The Hollands were long established in Norfolk and connected by marriage to many of the county’s leading families. They had their origins in Lincolnshire and had flourished since the days of Edward the Confessor.
Only scattered references to Holland’s activities in Norfolk survive and, surprisingly, none concerning his role as an estate steward. His surviving letters are mainly addressed to his sisters, Muriel the wife of Edmund Bell†, and Katherine, who was married to Sir Edmund Paston. Unfortunately, these convey little in the way of family matters or news, although they do illustrate that Holland regularly attended the Norwich assizes.
Holland’s election to the Howard borough of Thetford in 1620 was undoubtedly influenced by the earl of Arundel. Unusually for a Thetford election, both Holland and Framlingham Gawdy were elected unanimously, thereby doing away with the need for a formal counting of votes.
Holland was a methodical note-taker who, judging from the appearance of the manuscripts, wrote while he was sitting in St. Stephen’s Chapel. Both parts of his diary include hand-drawn margins in which he recorded the names of speakers, orders of the House and the stage reached by individual bills. He did not record as many speeches as some others, but did keep a full and accurate record of bill readings and procedural matters. Moreover, he frequently noted the proceedings of grand committees. For example, he recorded five debates in the grievances committee regarding (Sir) Giles Mompesson*, as well as a meeting between both Houses about the same subject on 8 March.

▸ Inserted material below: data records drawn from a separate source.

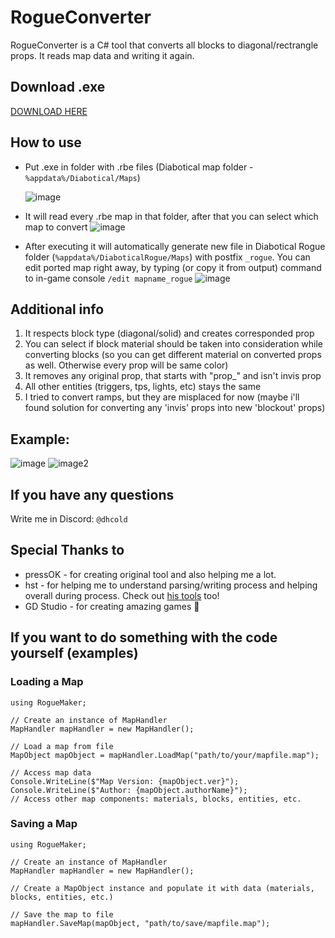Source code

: # RogueConverter
RogueConverter is a C# tool that converts all blocks to diagonal/rectrangle props. It reads map data and writing it again.

## Download .exe
[DOWNLOAD HERE](https://github.com/dhcold/RogueConverter/releases/tag/exe)

## How to use
- Put .exe in folder with .rbe files (Diabotical map folder - `%appdata%/Diabotical/Maps`)
  
   ![image](https://github.com/dhcold/RogueConverter/assets/30022484/f44553c9-f36d-4454-aaa1-8de6a8fc15c4)
- It will read every .rbe map in that folder, after that you can select which map to convert
   ![image](https://github.com/dhcold/RogueConverter/assets/30022484/6a315065-a71c-4f16-9d4a-b49bf73242c7)
- After executing it will automatically generate new file in Diabotical Rogue folder (`%appdata%/DiaboticalRogue/Maps`) with postfix `_rogue`. You can edit ported map right away, by typing (or copy it from output) command to in-game console `/edit mapname_rogue` 
   ![image](https://github.com/dhcold/RogueConverter/assets/30022484/8406f085-0273-4814-8e6c-4dc9a2f70ca9)


## Additional info
1. It respects block type (diagonal/solid) and creates corresponded prop
2. You can select if block material should be taken into consideration while converting blocks (so you can get different material on converted props as well. Otherwise every prop will be same color)
3. It removes any original prop, that starts with "prop_" and isn't invis prop
4. All other entities (triggers, tps, lights, etc) stays the same
5. I tried to convert ramps, but they are misplaced for now (maybe i'll found solution for converting any 'invis' props into new 'blockout' props)

## Example:
![image](https://github.com/dhcold/RogueConverter/assets/30022484/1751c6e6-63b7-4659-a86e-b446625474cd) ![image2](https://github.com/dhcold/RogueConverter/assets/30022484/6dbad21a-c521-4095-b8df-54410d251589)

## If you have any questions
Write me in Discord: `@dhcold`

## Special Thanks to
  - pressOK - for creating original tool and also helping me a lot.
  - hst - for helping me to understand parsing/writing process and helping overall during process. Check out [his tools](https://github.com/marconett/diabotical-tools) too!
  - GD Studio - for creating amazing games 🫶

## If you want to do something with the code yourself (examples)
### Loading a Map
```
using RogueMaker;

// Create an instance of MapHandler
MapHandler mapHandler = new MapHandler();

// Load a map from file
MapObject mapObject = mapHandler.LoadMap("path/to/your/mapfile.map");

// Access map data
Console.WriteLine($"Map Version: {mapObject.ver}");
Console.WriteLine($"Author: {mapObject.authorName}");
// Access other map components: materials, blocks, entities, etc.
```
### Saving a Map
```
using RogueMaker;

// Create an instance of MapHandler
MapHandler mapHandler = new MapHandler();

// Create a MapObject instance and populate it with data (materials, blocks, entities, etc.)

// Save the map to file
mapHandler.SaveMap(mapObject, "path/to/save/mapfile.map");
```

In 1624 Holland sought election as knight of the shire for Norfolk, but was disparaged by Sir Hamon L’Estrange*, who considered that he would rather serve ‘his lord in the country than sit in Parliament’.
Holland again kept a diary in 1624. It records every day the Commons sat until 13 May, when it breaks off 16 days before Parliament ended. As with the 1621 diary, it consists of two manuscripts.

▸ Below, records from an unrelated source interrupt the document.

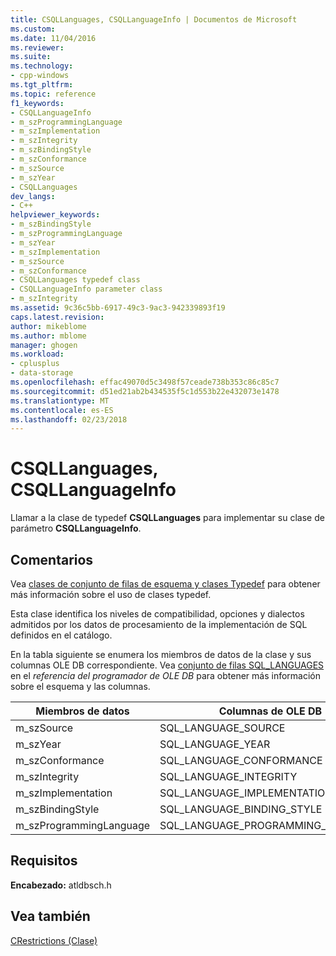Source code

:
 ```yaml
---
title: CSQLLanguages, CSQLLanguageInfo | Documentos de Microsoft
ms.custom: 
ms.date: 11/04/2016
ms.reviewer: 
ms.suite: 
ms.technology:
- cpp-windows
ms.tgt_pltfrm: 
ms.topic: reference
f1_keywords:
- CSQLLanguageInfo
- m_szProgrammingLanguage
- m_szImplementation
- m_szIntegrity
- m_szBindingStyle
- m_szConformance
- m_szSource
- m_szYear
- CSQLLanguages
dev_langs:
- C++
helpviewer_keywords:
- m_szBindingStyle
- m_szProgrammingLanguage
- m_szYear
- m_szImplementation
- m_szSource
- m_szConformance
- CSQLLanguages typedef class
- CSQLLanguageInfo parameter class
- m_szIntegrity
ms.assetid: 9c36c5bb-6917-49c3-9ac3-942339893f19
caps.latest.revision: 
author: mikeblome
ms.author: mblome
manager: ghogen
ms.workload:
- cplusplus
- data-storage
ms.openlocfilehash: effac49070d5c3498f57ceade738b353c86c85c7
ms.sourcegitcommit: d51ed21ab2b434535f5c1d553b22e432073e1478
ms.translationtype: MT
ms.contentlocale: es-ES
ms.lasthandoff: 02/23/2018
---
```

# <a name="csqllanguages-csqllanguageinfo"></a>CSQLLanguages, CSQLLanguageInfo
Llamar a la clase de typedef **CSQLLanguages** para implementar su clase de parámetro **CSQLLanguageInfo**.  
  
## <a name="remarks"></a>Comentarios  
 Vea [clases de conjunto de filas de esquema y clases Typedef](../../data/oledb/schema-rowset-classes-and-typedef-classes.md) para obtener más información sobre el uso de clases typedef.  
  
 Esta clase identifica los niveles de compatibilidad, opciones y dialectos admitidos por los datos de procesamiento de la implementación de SQL definidos en el catálogo.  
  
 En la tabla siguiente se enumera los miembros de datos de la clase y sus columnas OLE DB correspondiente. Vea [conjunto de filas SQL_LANGUAGES](https://msdn.microsoft.com/en-us/library/ms714374.aspx) en el *referencia del programador de OLE DB* para obtener más información sobre el esquema y las columnas.  
  
|Miembros de datos|Columnas de OLE DB|  
|------------------|--------------------|  
|m_szSource|SQL_LANGUAGE_SOURCE|  
|m_szYear|SQL_LANGUAGE_YEAR|  
|m_szConformance|SQL_LANGUAGE_CONFORMANCE|  
|m_szIntegrity|SQL_LANGUAGE_INTEGRITY|  
|m_szImplementation|SQL_LANGUAGE_IMPLEMENTATION|  
|m_szBindingStyle|SQL_LANGUAGE_BINDING_STYLE|  
|m_szProgrammingLanguage|SQL_LANGUAGE_PROGRAMMING_LANGUAGE|  
  
## <a name="requirements"></a>Requisitos  
 **Encabezado:** atldbsch.h  
  
## <a name="see-also"></a>Vea también  
 [CRestrictions (Clase)](../../data/oledb/crestrictions-class.md)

For the remaining 19 months of his life Holland remained active in Norfolk affairs. In September 1624, as a deputy-lieutenant, he reported that the Waybourne Hoop forts, constructed to repel the Spanish Armada, had been washed away, and on his own authority he organized beacon watches and ordered the trained band to be ready at the ‘first alarm’.
Holland died on 5 Feb. 1626, to the dismay of Sir Thomas Knyvett of Ashwellthorpe, who lamented to his wife that ‘we have lost the truest friend in the world and the country has lost a great loss ... such a friend as his like is not to be found. I never look to have another’.